Data for the task section start

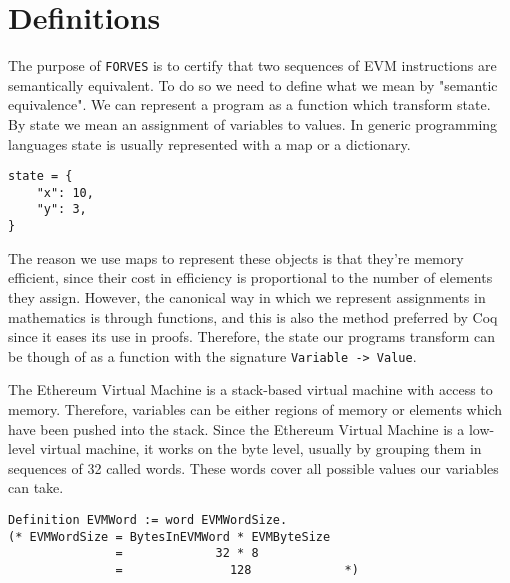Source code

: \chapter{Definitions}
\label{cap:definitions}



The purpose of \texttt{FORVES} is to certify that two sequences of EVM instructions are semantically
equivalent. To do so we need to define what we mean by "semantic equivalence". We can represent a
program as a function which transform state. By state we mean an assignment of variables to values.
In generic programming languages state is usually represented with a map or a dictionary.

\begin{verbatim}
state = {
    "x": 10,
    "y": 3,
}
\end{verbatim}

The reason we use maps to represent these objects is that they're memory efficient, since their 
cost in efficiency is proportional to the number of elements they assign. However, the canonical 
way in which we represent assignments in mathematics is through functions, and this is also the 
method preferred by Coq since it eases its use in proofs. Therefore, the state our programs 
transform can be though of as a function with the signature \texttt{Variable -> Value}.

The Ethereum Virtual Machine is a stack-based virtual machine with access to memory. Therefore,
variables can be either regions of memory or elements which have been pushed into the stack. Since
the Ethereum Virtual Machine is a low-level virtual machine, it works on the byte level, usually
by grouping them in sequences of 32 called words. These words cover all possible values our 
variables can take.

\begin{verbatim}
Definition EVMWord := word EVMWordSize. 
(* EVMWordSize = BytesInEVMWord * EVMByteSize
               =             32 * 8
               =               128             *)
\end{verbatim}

Data for the task section end
Data for the task section start

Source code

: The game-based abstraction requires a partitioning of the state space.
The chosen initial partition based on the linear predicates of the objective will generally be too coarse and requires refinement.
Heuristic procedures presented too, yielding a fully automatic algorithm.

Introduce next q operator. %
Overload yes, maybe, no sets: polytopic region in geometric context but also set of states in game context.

Data for the task section end

• **What you will do**
Gather from the data above every line with the string "that".

• **Exercise result**
The purpose of \texttt{FORVES} is to certify that two sequences of EVM instructions are semantically
The reason we use maps to represent these objects is that they're memory efficient, since their 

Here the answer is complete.